*Your assignment:* The full listing, excluding its pictures, should be printed exactly as it stands.

*Dataset extract:*
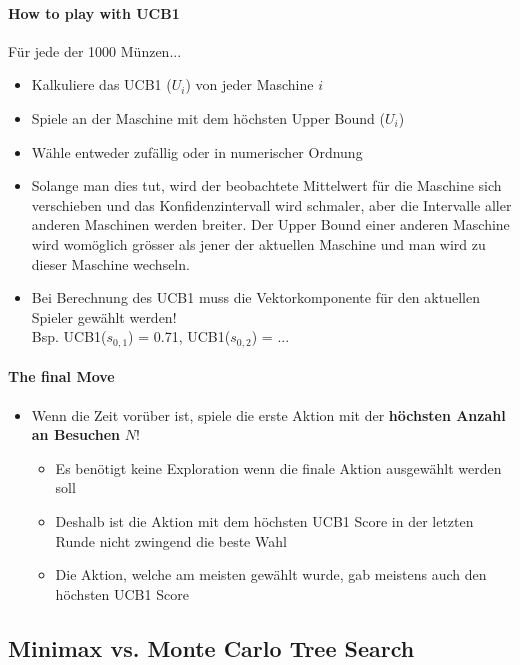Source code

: \documentclass[a4paper]{article}
\begin{document}
		\paragraph{How to play with UCB1}
		Für jede der 1000 Münzen...
		\begin{itemize}
			\item Kalkuliere das UCB1 ($U_{i}$) von jeder Maschine $i$
			\item Spiele an der Maschine mit dem höchsten Upper Bound ($U_{i}$)
			\item Wähle entweder zufällig oder in numerischer Ordnung
			\item Solange man dies tut, wird der beobachtete Mittelwert für die Maschine sich verschieben und das Konfidenzintervall wird schmaler, aber die Intervalle aller anderen Maschinen werden breiter.
			Der Upper Bound einer anderen Maschine wird womöglich grösser als jener der aktuellen Maschine und man wird zu dieser Maschine wechseln.
			\item Bei Berechnung des UCB1 muss die Vektorkomponente für den aktuellen Spieler gewählt werden! \\
				Bsp. UCB1($s_{0,1}$) = 0.71, UCB1($s_{0,2}$) = ...
		\end{itemize}
	
		\paragraph{The final Move}
		
		\begin{itemize}
			\item Wenn die Zeit vorüber ist, spiele die erste Aktion mit der \textbf{höchsten Anzahl an Besuchen }$N$!
			\begin{itemize}
				\item Es benötigt keine Exploration wenn die finale Aktion ausgewählt werden soll
				\item Deshalb ist die Aktion mit dem höchsten UCB1 Score in der letzten Runde nicht zwingend die beste Wahl
				\item Die Aktion, welche am meisten gewählt wurde, gab meistens auch den höchsten UCB1 Score
			\end{itemize} 
		\end{itemize}
		
		\subsection{Minimax vs. Monte Carlo Tree Search}
		
\end{document}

*Answer box:*
Source code

: \documentclass[a4paper]{article}
\begin{document}
		\paragraph{How to play with UCB1}
		Für jede der 1000 Münzen...
		\begin{itemize}
			\item Kalkuliere das UCB1 ($U_{i}$) von jeder Maschine $i$
			\item Spiele an der Maschine mit dem höchsten Upper Bound ($U_{i}$)
			\item Wähle entweder zufällig oder in numerischer Ordnung
			\item Solange man dies tut, wird der beobachtete Mittelwert für die Maschine sich verschieben und das Konfidenzintervall wird schmaler, aber die Intervalle aller anderen Maschinen werden breiter.
			Der Upper Bound einer anderen Maschine wird womöglich grösser als jener der aktuellen Maschine und man wird zu dieser Maschine wechseln.
			\item Bei Berechnung des UCB1 muss die Vektorkomponente für den aktuellen Spieler gewählt werden! \\
				Bsp. UCB1($s_{0,1}$) = 0.71, UCB1($s_{0,2}$) = ...
		\end{itemize}
	
		\paragraph{The final Move}
		
		\begin{itemize}
			\item Wenn die Zeit vorüber ist, spiele die erste Aktion mit der \textbf{höchsten Anzahl an Besuchen }$N$!
			\begin{itemize}
				\item Es benötigt keine Exploration wenn die finale Aktion ausgewählt werden soll
				\item Deshalb ist die Aktion mit dem höchsten UCB1 Score in der letzten Runde nicht zwingend die beste Wahl
				\item Die Aktion, welche am meisten gewählt wurde, gab meistens auch den höchsten UCB1 Score
			\end{itemize} 
		\end{itemize}
		
		\subsection{Minimax vs. Monte Carlo Tree Search}
		
\end{document}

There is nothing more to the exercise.